Let us note mild-mannered, professorial President Barack Obama - the former lecturer from Harvard Law School - keeps a hit list of possible terrorist targets at his White House desk. And so on around the globe.
Power is not pretty. Whether it comes from the barrel of a gun, from the gavel of a judge, or from the mouth of authority, it is inherently forceful and coercive. People tend not to understand power. Even when used for a good cause, it is not a nice thing.
Lee earlier in the book denies he was a soft authoritarian, as that term of political art goes, on the grounds that the PAP had put itself before voters and had been repeatedly validated. But without the decades of dazzling economic success, what would have happened? The suspicion is that by and large, voters would have been too intimidated to vote otherwise. But they never had to see the worst. Lee delivered. He used power-absolute and persuasive - effectively. He got the job done that he set out to do.
By fax once I once asked him to offer some self-criticism. He referred me to Catherine Lim. This fine writer, perhaps his most persistently perceptive critic, at the end of a long lecture in the summer of 2012 that contained quite a listing of his alleged errors and foibles, nonetheless was forced to conclude this way:
"We are indeed in the midst of one of the most exciting times in Singapore's history, a time fraught with paradoxes, perils and promises, brought about (by) a general election (2011) that has been described as a watershed, a sea change, a transformation, not least because it ended the era of Lee Kuan Yew.
"Mr Lee's legacy is so mixed that at one end of the spectrum of response, there will be adulation, and at the other, undisguised opprobrium and distaste.

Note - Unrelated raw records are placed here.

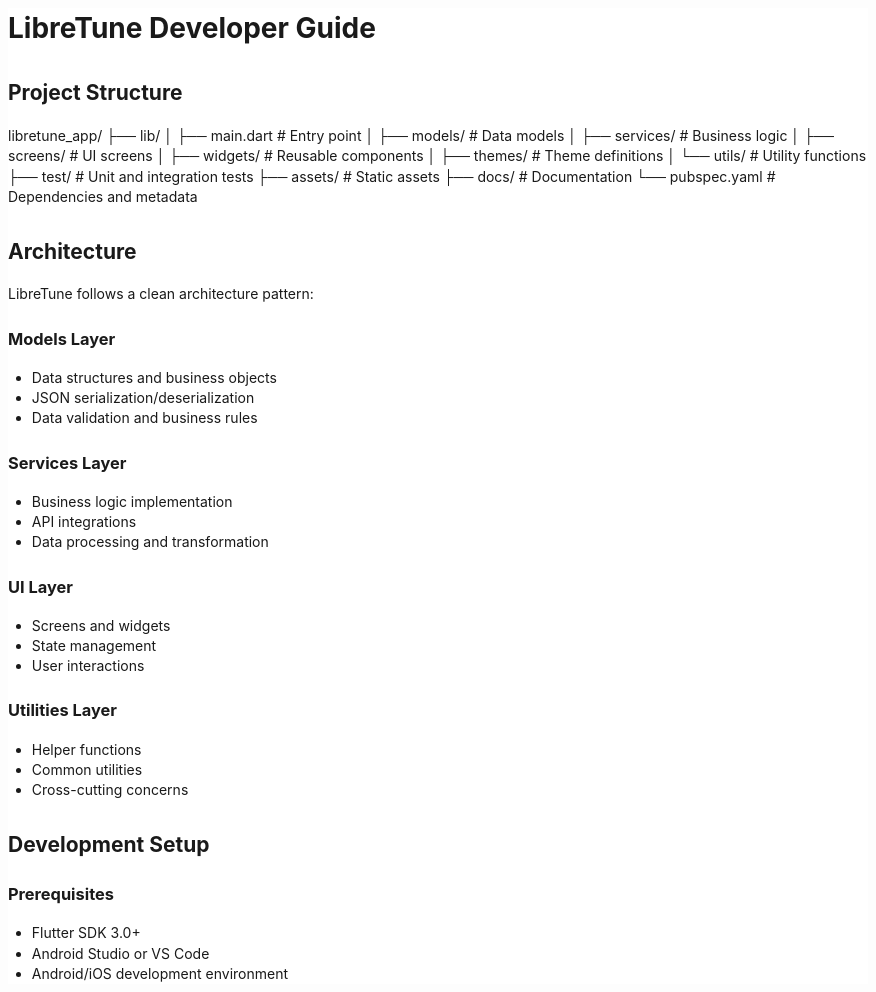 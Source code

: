 # LibreTune Developer Guide

## Project Structure
libretune_app/
├── lib/
│   ├── main.dart              # Entry point
│   ├── models/                # Data models
│   ├── services/              # Business logic
│   ├── screens/               # UI screens
│   ├── widgets/               # Reusable components
│   ├── themes/                # Theme definitions
│   └── utils/                 # Utility functions
├── test/                      # Unit and integration tests
├── assets/                    # Static assets
├── docs/                      # Documentation
└── pubspec.yaml               # Dependencies and metadata

## Architecture

LibreTune follows a clean architecture pattern:

### Models Layer
- Data structures and business objects
- JSON serialization/deserialization
- Data validation and business rules

### Services Layer
- Business logic implementation
- API integrations
- Data processing and transformation

### UI Layer
- Screens and widgets
- State management
- User interactions

### Utilities Layer
- Helper functions
- Common utilities
- Cross-cutting concerns

## Development Setup

### Prerequisites
- Flutter SDK 3.0+
- Android Studio or VS Code
- Android/iOS development environment
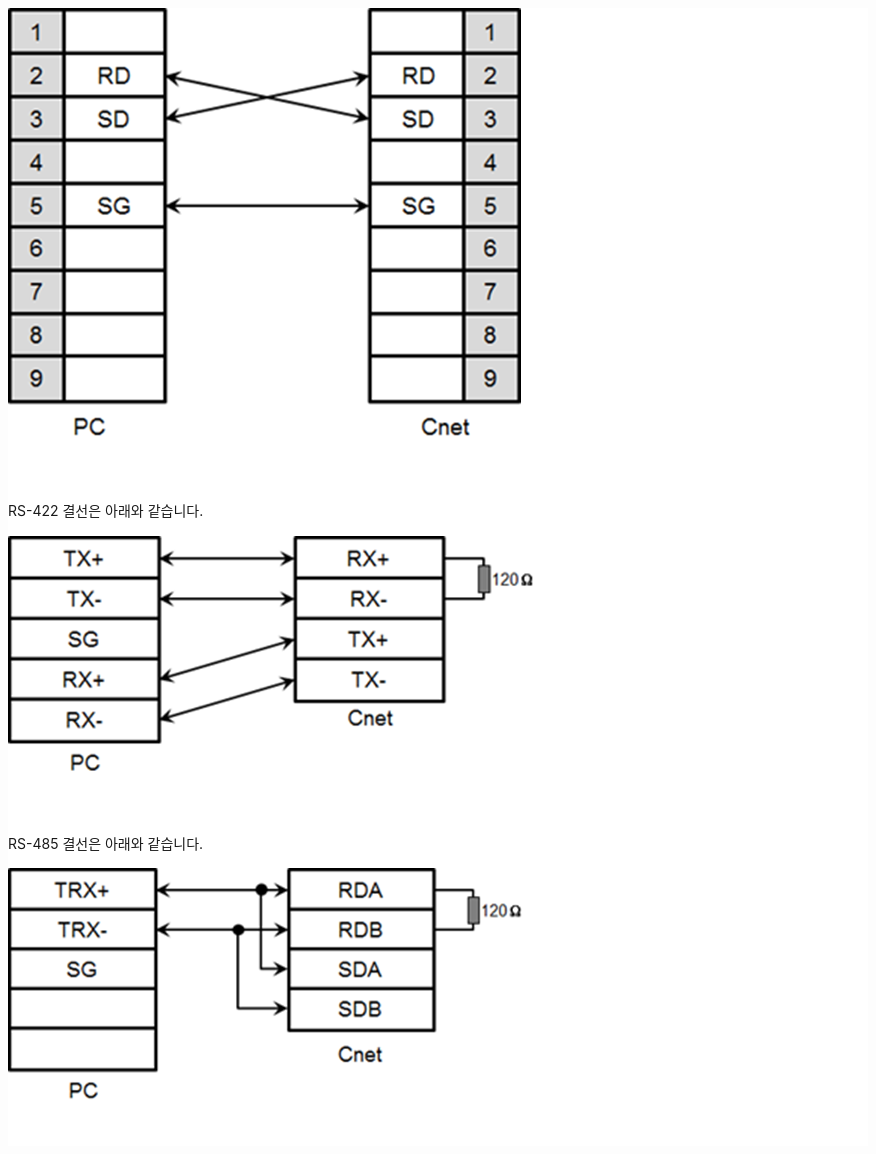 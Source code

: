 ![Cnet1](./2.Cnet1-1.png)

RS-422 결선은 아래와 같습니다.

![Cnet2](./2.Cnet2-1.png)

RS-485 결선은 아래와 같습니다.

![Cnet3](./2.Cnet3-1.png)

"But whatever the emotions he elicits, whatever the controversies that swirl around him, it will be generally agreed that for a man of his stature and impact, neither the present nor the future holds an equal."
No definitive, measured assessment of the Lee Kuan Yew era is possible right now. History needs to sort through the basic metrics and give them some ranking. Consider the daunting question of the true value of electoral democracy - one citizen, one vote. Is this system a moral imperative? As we have seen, Lee thinks not.
Many people admire the US but they also give enormous credit to China, despite its authoritarian system. Is any kind of political system that delivers very good governance and economic development, as did Lee's, a manifest social good? And is a democracy that fails to do that still justifiable, simply because it is a democracy?
The mystery of Lee Kuan Yew and what his successful Singapore represents is not for the simple-minded or those impatient for quick answers. It is profound.
But at the end of his story, he stood as the longest-serving prime minister in world history. However much we admired his governance policies, we cannot ignore his politics. At the same time, however harsh they were, they worked.
The writer is the Distinguished Scholar of Asian and Pacific Studies at Loyola Marymount University, and the author of the best-selling Giants Of Asia book series, of which Conversations With Lee Kuan Yew was the first volume.